§ WHAT THE EXERCISE ASKS: Exclude all pictures, then write out exactly the lines below from the first one through the line with "It works by".

RECORD SET: Begin

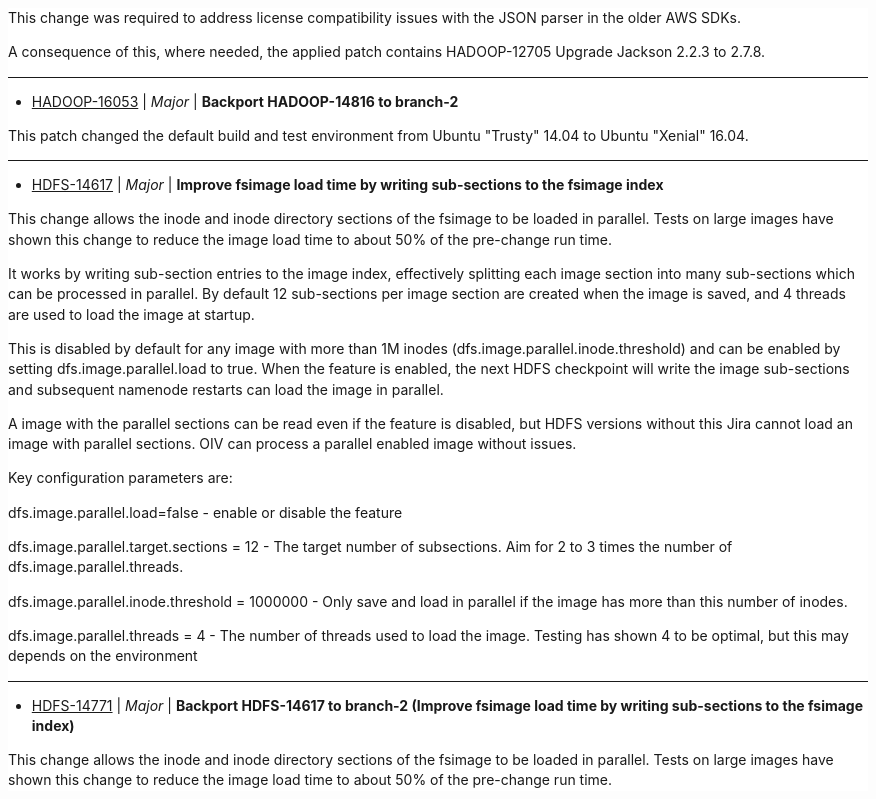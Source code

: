 This change was required to address license compatibility issues with the JSON parser in the older AWS SDKs.

A consequence of this, where needed, the applied patch contains HADOOP-12705 Upgrade Jackson 2.2.3 to 2.7.8.


---

* [HADOOP-16053](https://issues.apache.org/jira/browse/HADOOP-16053) | *Major* | **Backport HADOOP-14816 to branch-2**

This patch changed the default build and test environment from Ubuntu "Trusty" 14.04 to Ubuntu "Xenial" 16.04.


---

* [HDFS-14617](https://issues.apache.org/jira/browse/HDFS-14617) | *Major* | **Improve fsimage load time by writing sub-sections to the fsimage index**

This change allows the inode and inode directory sections of the fsimage to be loaded in parallel. Tests on large images have shown this change to reduce the image load time to about 50% of the pre-change run time.

It works by writing sub-section entries to the image index, effectively splitting each image section into many sub-sections which can be processed in parallel. By default 12 sub-sections per image section are created when the image is saved, and 4 threads are used to load the image at startup.

This is disabled by default for any image with more than 1M inodes (dfs.image.parallel.inode.threshold) and can be enabled by setting dfs.image.parallel.load to true. When the feature is enabled, the next HDFS checkpoint will write the image sub-sections and subsequent namenode restarts can load the image in parallel.

A image with the parallel sections can be read even if the feature is disabled, but HDFS versions without this Jira cannot load an image with parallel sections. OIV can process a parallel enabled image without issues.

Key configuration parameters are:

dfs.image.parallel.load=false - enable or disable the feature

dfs.image.parallel.target.sections = 12 - The target number of subsections. Aim for 2 to 3 times the number of dfs.image.parallel.threads.

dfs.image.parallel.inode.threshold = 1000000 - Only save and load in parallel if the image has more than this number of inodes.

dfs.image.parallel.threads = 4 - The number of threads used to load the image. Testing has shown 4 to be optimal, but this may depends on the environment


---

* [HDFS-14771](https://issues.apache.org/jira/browse/HDFS-14771) | *Major* | **Backport HDFS-14617 to branch-2 (Improve fsimage load time by writing sub-sections to the fsimage index)**

This change allows the inode and inode directory sections of the fsimage to be loaded in parallel. Tests on large images have shown this change to reduce the image load time to about 50% of the pre-change run time.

RECORD SET: End

§ SOLUTION:
Source code

: This change was required to address license compatibility issues with the JSON parser in the older AWS SDKs.

A consequence of this, where needed, the applied patch contains HADOOP-12705 Upgrade Jackson 2.2.3 to 2.7.8.


---

* [HADOOP-16053](https://issues.apache.org/jira/browse/HADOOP-16053) | *Major* | **Backport HADOOP-14816 to branch-2**

This patch changed the default build and test environment from Ubuntu "Trusty" 14.04 to Ubuntu "Xenial" 16.04.


---

* [HDFS-14617](https://issues.apache.org/jira/browse/HDFS-14617) | *Major* | **Improve fsimage load time by writing sub-sections to the fsimage index**

This change allows the inode and inode directory sections of the fsimage to be loaded in parallel. Tests on large images have shown this change to reduce the image load time to about 50% of the pre-change run time.

It works by writing sub-section entries to the image index, effectively splitting each image section into many sub-sections which can be processed in parallel. By default 12 sub-sections per image section are created when the image is saved, and 4 threads are used to load the image at startup.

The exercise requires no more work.